L'après-midi tire à sa fin et je suis dans les rues. J'ai eu quelques courses à faire pour le Docteur et Mademoiselle Camille et maintenant, je me dirige promptement vers la demeure des Langlois. Je connais bien la ville, du moins ce quartier. Ce n'est pas très loin de chez Madame Montignac. Enfin, pas très loin de chez son fils, lorsqu'il réside à Paris. Quoique oui, c'est assez long à pied, mais jusqu'aux boutiques où je dois aller, ce n'est pas très loin. C'est en cherchant des repères que je me rend compte que Madame Montignac venait souvent chez une voisine du Docteur. Je ne l'y ai pas accompagné ces derniers temps, mais je crois qu'il y a deux ans, nous avions fait le trajet en fiacre jusqu'ici. elle avait un joli jardin bien fourni.

Je poursuis mon chemin, marchant rapidement, puisque le temps avance tout aussi rapidement. Les rues sont assez achalandée aujourd'hui. Sans doute parce que c'est probablement la dernière belle journée à Paris. Après, le froid viendra nous glacer les os. Paris n'est pas très confortable l'hiver. J'en ai vécu quelques uns, quand Madame Montignac était encore en santé. La plupart du temps, nous passions la mauvaise saison à bordeaux. C'était plus chaud. Je prend conscience que je vais devoir affronter tout un hiver à Paris. Bons sang, j'avais oublié. Heureusement, j'ai une chambre à moi. Et avec un brasero particulier. Ce qui est quand même enviable quand on passe l'hiver à Paris.

Je tourne le coin d'une rue et je m'engage dans une rue nettement plus populeuse. Les trottoirs sont bondés et je dois, comme un peu tout le monde, tenter d'éviter les autres. En fait, je les évite beaucoup plus qu'ils ne m’évitent. Tout dépend de leur statut. Habituellement, je reconnais aisément la domesticité aux bourgeois et nobles en balade.

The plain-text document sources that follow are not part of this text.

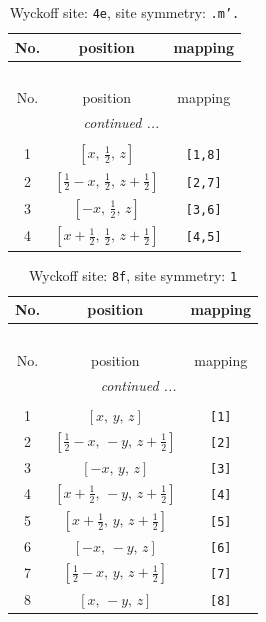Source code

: \documentclass[fleqn,8pt]{jsarticle}
\begin{document}
\renewcommand{\arraystretch}{1.2}
\begin{longtable}{ccc}
\caption{Wyckoff site: {\tt 4e}, site symmetry: {\tt .m'.}}
 \\
 \hline \hline
No. & position & mapping \\ \hline \endfirsthead

\multicolumn{2}{l}{\tablename\ \thetable{}} \\
 \hline \hline
No. & position & mapping \\ \hline \endhead

 \hline \hline
\multicolumn{2}{r}{\footnotesize\it continued ...} \\ \endfoot

 \hline \hline
\multicolumn{2}{r}{} \\ \endlastfoot

1 & $\left[ x,\, \frac{1}{2},\, z \right]$ & {\tt [1,8]} \\ \hline
2 & $\left[ \frac{1}{2} - x,\, \frac{1}{2},\, z + \frac{1}{2} \right]$ & {\tt [2,7]} \\ \hline
3 & $\left[ - x,\, \frac{1}{2},\, z \right]$ & {\tt [3,6]} \\ \hline
4 & $\left[ x + \frac{1}{2},\, \frac{1}{2},\, z + \frac{1}{2} \right]$ & {\tt [4,5]} \\
\end{longtable}
\renewcommand{\arraystretch}{1.2}
\begin{longtable}{ccc}
\caption{Wyckoff site: {\tt 8f}, site symmetry: {\tt 1}}
 \\
 \hline \hline
No. & position & mapping \\ \hline \endfirsthead

\multicolumn{2}{l}{\tablename\ \thetable{}} \\
 \hline \hline
No. & position & mapping \\ \hline \endhead

 \hline \hline
\multicolumn{2}{r}{\footnotesize\it continued ...} \\ \endfoot

 \hline \hline
\multicolumn{2}{r}{} \\ \endlastfoot

1 & $\left[ x,\, y,\, z \right]$ & {\tt [1]} \\ \hline
2 & $\left[ \frac{1}{2} - x,\, - y,\, z + \frac{1}{2} \right]$ & {\tt [2]} \\ \hline
3 & $\left[ - x,\, y,\, z \right]$ & {\tt [3]} \\ \hline
4 & $\left[ x + \frac{1}{2},\, - y,\, z + \frac{1}{2} \right]$ & {\tt [4]} \\ \hline
5 & $\left[ x + \frac{1}{2},\, y,\, z + \frac{1}{2} \right]$ & {\tt [5]} \\ \hline
6 & $\left[ - x,\, - y,\, z \right]$ & {\tt [6]} \\ \hline
7 & $\left[ \frac{1}{2} - x,\, y,\, z + \frac{1}{2} \right]$ & {\tt [7]} \\ \hline
8 & $\left[ x,\, - y,\, z \right]$ & {\tt [8]} \\
\end{longtable}
\end{document}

Je zigzague entre les gens, jusqu'au moment où, pour éviter un gentilhomme, je, ou peut-être est-ce elle, percute une jeune dame. Je n'ai même pas le temps de me confondre en excuse qu,une ombre se profile trop près de moi et lève la main. Je ne suis pas du genre à me laisser agresser. Je laisse tomber un ou deux paquets. Je préfère en laisser tomber que de me faire frapper. Je n'ai heureusement pas le temps de me défendre parce que la dame que j'ai heurté réprimande vertement le malotru. Je comprend à ses paroles qu'il est son garde du corps, ou son chaperon, quelque chose du genre.

Je récupère un premier paquet avec dans l'idée de me pousser le plus rapidement possible, mais le type est parti et la dame revient et me tend mon second paquet. Elle se confond en excuse. Je lui souris, pour la rassurer, parce qu'elle croit m'avoir fait mal.

- Oh, non, Mademoiselle, vous ne m'avez pas fait mal...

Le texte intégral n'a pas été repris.